### Heroes Of Pymoli Data Analysis
* Of the 1163 active players, the vast majority are male (84%). There also exists, a smaller, but notable proportion of female players (14%).

* Our peak age demographic falls between 20-24 (44.8%) with secondary groups falling between 15-19 (18.60%) and 25-29 (13.4%).  
-----

### Note
* Instructions have been included for each segment. You do not have to follow them exactly, but they are included to help you think through the steps.

In [51]:
# Dependencies and Setup
import pandas as pd
import numpy as np

# File to Load (Remember to Change These)
file_to_load = "Resources/purchase_data.csv"

# Read Purchasing File and store into Pandas data frame
heroes_df = pd.read_csv(file_to_load)
heroes_df.head()

Unnamed: 0,Purchase ID,SN,Age,Gender,Item ID,Item Name,Price
0,0,Lisim78,20,Male,108,"Extraction, Quickblade Of Trembling Hands",3.53
1,1,Lisovynya38,40,Male,143,Frenzied Scimitar,1.56
2,2,Ithergue48,24,Male,92,Final Critic,4.88
3,3,Chamassasya86,24,Male,100,Blindscythe,3.27
4,4,Iskosia90,23,Male,131,Fury,1.44


## Player Count

* Display the total number of players


In [52]:
# Get total player count
totalplayers= {'Total Players':[len(heroes_df['SN'].value_counts())]}
totalplayers1 = pd.DataFrame(totalplayers)
totalplayers1

Unnamed: 0,Total Players
0,576


## Purchasing Analysis (Total)

* Run basic calculations to obtain number of unique items, average price, etc.
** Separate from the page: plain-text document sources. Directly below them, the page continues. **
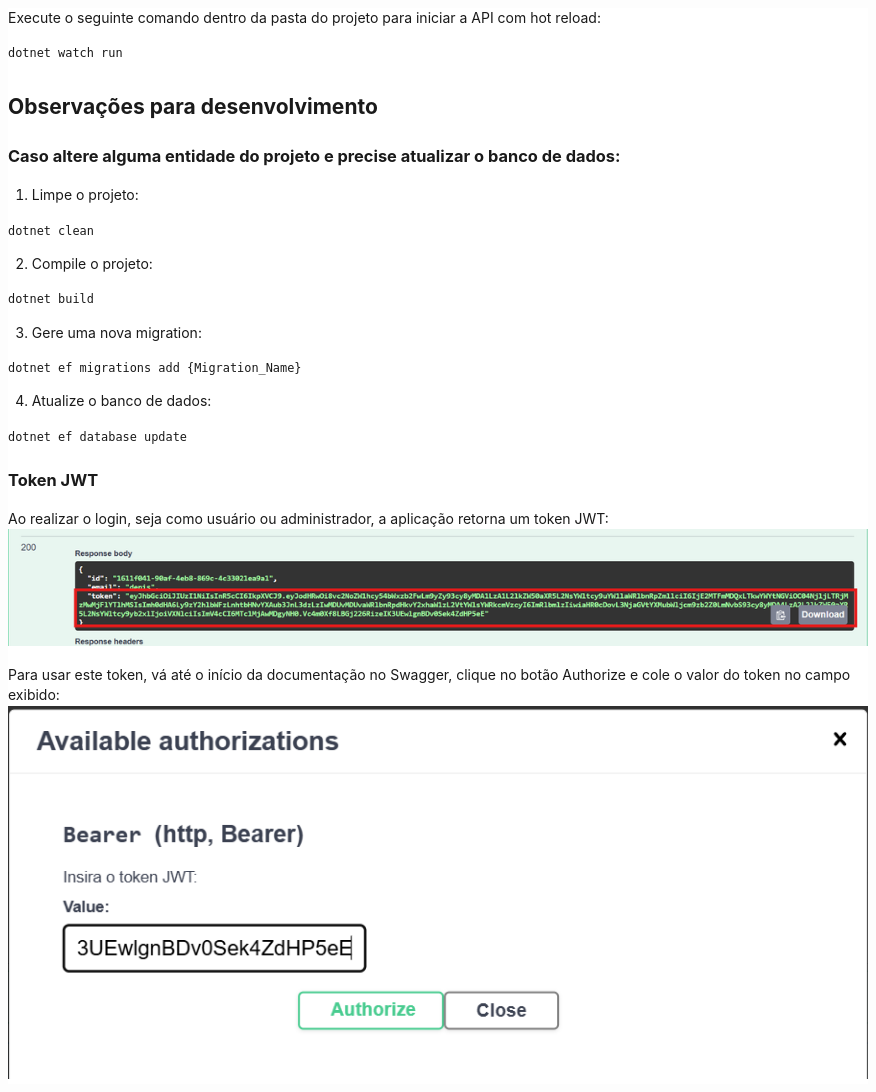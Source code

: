 Execute o seguinte comando dentro da pasta do projeto para iniciar a API com hot reload:

```bash
dotnet watch run
```

## Observações para desenvolvimento

### Caso altere alguma entidade do projeto e precise atualizar o banco de dados:

1. Limpe o projeto:
```bash
dotnet clean
```

2. Compile o projeto:
```bash
dotnet build
```

3. Gere uma nova migration:
```bash
dotnet ef migrations add {Migration_Name}
```

4. Atualize o banco de dados:
```bash
dotnet ef database update
```

### Token JWT

Ao realizar o login, seja como usuário ou administrador, a aplicação retorna um token JWT:
![Token](docs/userToken.png)

Para usar este token, vá até o início da documentação no Swagger, clique no botão Authorize e cole o valor do token no campo exibido:
![Authorize](docs/AuthorizeExample.png)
* Create a summary data frame to hold the results


* Optional: give the displayed data cleaner formatting


* Display the summary data frame


In [53]:
# Finding & Appending Number of Unique Items
unique_items = len(heroes_df["Item ID"].value_counts())

# Total money spent
total_revenue = round(heroes_df["Price"].sum(), 2)

# Number of purchases
num_purchases = heroes_df["Price"].count()

# Average Price
average_price = round(heroes_df["Price"].mean(), 2)

# List for analysis
purchase_analysis = []

# Appending values to list
purchase_analysis.append(unique_items)
purchase_analysis.append("$" + str(average_price))
purchase_analysis.append(num_purchases)
purchase_analysis.append("$" + str(total_revenue))
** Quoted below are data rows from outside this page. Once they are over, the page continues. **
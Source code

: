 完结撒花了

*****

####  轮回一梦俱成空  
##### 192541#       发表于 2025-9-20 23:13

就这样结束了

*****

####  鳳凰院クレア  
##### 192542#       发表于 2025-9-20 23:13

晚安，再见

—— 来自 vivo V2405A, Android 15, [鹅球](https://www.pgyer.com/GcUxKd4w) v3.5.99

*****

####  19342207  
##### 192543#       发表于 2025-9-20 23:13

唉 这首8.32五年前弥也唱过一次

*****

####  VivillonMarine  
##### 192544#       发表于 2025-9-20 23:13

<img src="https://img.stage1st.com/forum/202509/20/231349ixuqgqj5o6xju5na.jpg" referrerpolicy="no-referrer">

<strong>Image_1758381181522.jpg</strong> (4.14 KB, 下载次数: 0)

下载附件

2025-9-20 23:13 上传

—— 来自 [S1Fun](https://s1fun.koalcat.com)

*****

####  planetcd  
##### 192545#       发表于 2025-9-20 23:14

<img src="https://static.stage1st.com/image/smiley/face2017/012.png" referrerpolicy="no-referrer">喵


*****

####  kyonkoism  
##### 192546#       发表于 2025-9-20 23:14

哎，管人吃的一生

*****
# Converting to a DataFrame
pd.DataFrame([purchase_analysis], columns = ["Number of Unique Items", "Average Price", "Number of Purchases", "Total Revenue"])


Unnamed: 0,Number of Unique Items,Average Price,Number of Purchases,Total Revenue
0,183,$3.05,780,$2379.77


## Gender Demographics

* Percentage and Count of Male Players


* Percentage and Count of Female Players


* Percentage and Count of Other / Non-Disclosed




In [54]:
#Gender Demographics

# Total Count
total_count = len(heroes_df["SN"].unique())

#Percentage and Count of Male Players
#Male = data1.loc[data1['Gender'] =='Male',:]
Male1= heroes_df.groupby(['Gender']).get_group(('Male'))
Male2= len(Male1['SN'].unique())
MalePercent= round((Male2/total_count)*100,2)

#Percentage and Count of Female Players
Female1= heroes_df.groupby(['Gender']).get_group(('Female'))
Female2= len(Female1['SN'].unique())
FemalePercent= round((Female2/total_count)*100,2)

#Percentage and Count of Other / Non-Disclosed Players
Other1= heroes_df.groupby(['Gender']).get_group(('Other / Non-Disclosed'))
Other2= len(Other1['SN'].unique())
OtherPercent= round((Other2/total_count)*100,2)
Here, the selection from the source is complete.